Personal information
- Born: 5 June 2004 (age 22) Yamagata Prefecture, Japan
- Height: 158 cm (5 ft 2 in)
- Weight: 56 kg (123 lb)

Sport
- Sport: Field hockey
- Position: Defence
- Club: Crowning Glories

National team
- Years: Team / Caps / Goals
- 2023–: Japan U–21 / 21 / (9)
- 2024–: Japan / 9 / (2)

Medal record
Women's field hockey
Representing Japan
Asian Cup
| Bronze medal – third place | 2025 Hangzhou |  |
Asian Champions Trophy
| Bronze medal – third place | 2024 Rajgir |  |
Junior Asian Cup
| Bronze medal – third place | 2023 Kakamigahara |  |

= Hanami Saito =

Japanese field hockey player

Hanami Saito (齋藤 はなみ, born 5 June 2004) is a field hockey player from Japan.

==Personal life==
Hanami Saito was born on 5 June 2004, in the Yamagata Prefecture.

She is a former student of Yonezawa Commercial High School.

==Career==
===Domestic league===
In the Japanese national league, Matsunami represents the Crowning Glories.

===Under–21===
Saito made her junior international debut in 2023. She made her first appearances for the Japanese U–21 team during a test series against Australia in the Gold Coast. She went on to represent Japan again at the Junior Asian Cup in Kakamigahara, winning a bronze medal. To close out 2023, Saito represented Japan again at the FIH Junior World Cup in Santiago, concluding the tournament with a seventh-place finish.

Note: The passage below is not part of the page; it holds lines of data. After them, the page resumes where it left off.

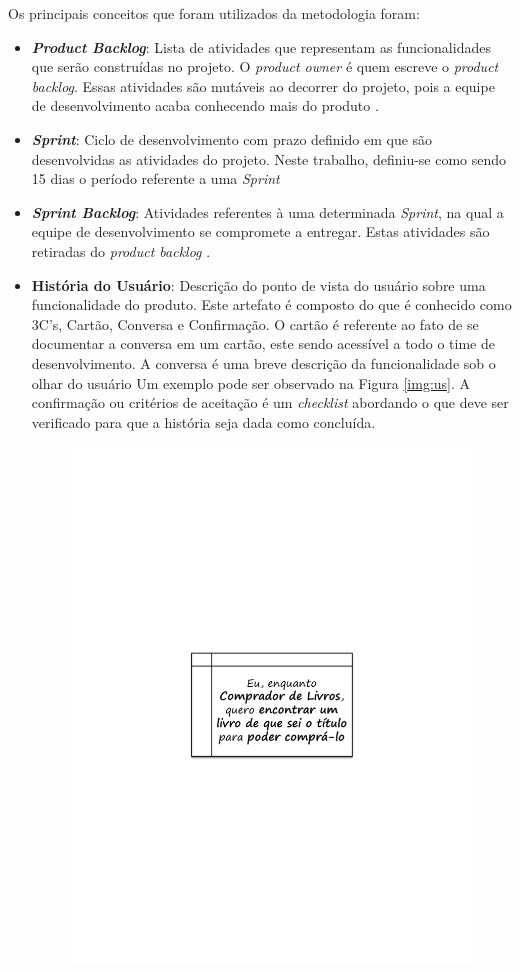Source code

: Os principais conceitos que foram utilizados da metodologia foram:
\begin{itemize}
\item \textit{\textbf{Product Backlog}}: Lista de atividades que representam as funcionalidades que serão construídas no projeto. O \textit{product owner} é quem escreve o \textit{product backlog}. Essas atividades são mutáveis ao decorrer do projeto, pois a equipe de desenvolvimento acaba conhecendo mais do produto \cite{sabbagh_scrum:_2014}.
\item \textit{\textbf{Sprint}}: Ciclo de desenvolvimento com prazo definido em que são desenvolvidas as atividades do projeto. Neste trabalho, definiu-se como sendo 15 dias o período referente a uma \textit{Sprint}
\item \textit{\textbf{Sprint Backlog}}: Atividades referentes à uma determinada \textit{Sprint}, na qual a equipe de desenvolvimento se compromete a entregar. Estas atividades são retiradas do \textit{product backlog} \cite{mahnic_case_2011}.
\item \textbf{História do Usuário}: Descrição do ponto de vista do usuário sobre uma funcionalidade do produto. Este artefato é composto do que é conhecido como 3C's, Cartão, Conversa e Confirmação. O cartão é referente ao fato de se documentar a conversa em um cartão, este sendo acessível a todo o time de desenvolvimento. A conversa é uma breve descrição da funcionalidade sob o olhar do usuário Um exemplo pode ser observado na Figura \ref{img:us}. A confirmação ou critérios de aceitação é um \textit{checklist} abordando o que deve ser verificado para que a história seja dada como concluída.
\graphicspath{{figuras/}}
\begin{figure}[h!]
\centering
\includegraphics[scale=0.80]{US}

\end{figure}
\end{itemize}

In 2024 she was a member of the junior squad at the Junior Asian Cup in Muscat.

===Cherry Blossoms===
In 2024, Saito was named in the senior national team for the first time. She made her international debut at the Asian Champions Trophy in Rajgir. At the tournament she scored her first international goal for Japan, helping the team to a bronze medal.

She was named in the squad for the 2024–25 FIH Nations Cup in Santiago.

==International goals==
The following is a list of goals scored by Saito at international level.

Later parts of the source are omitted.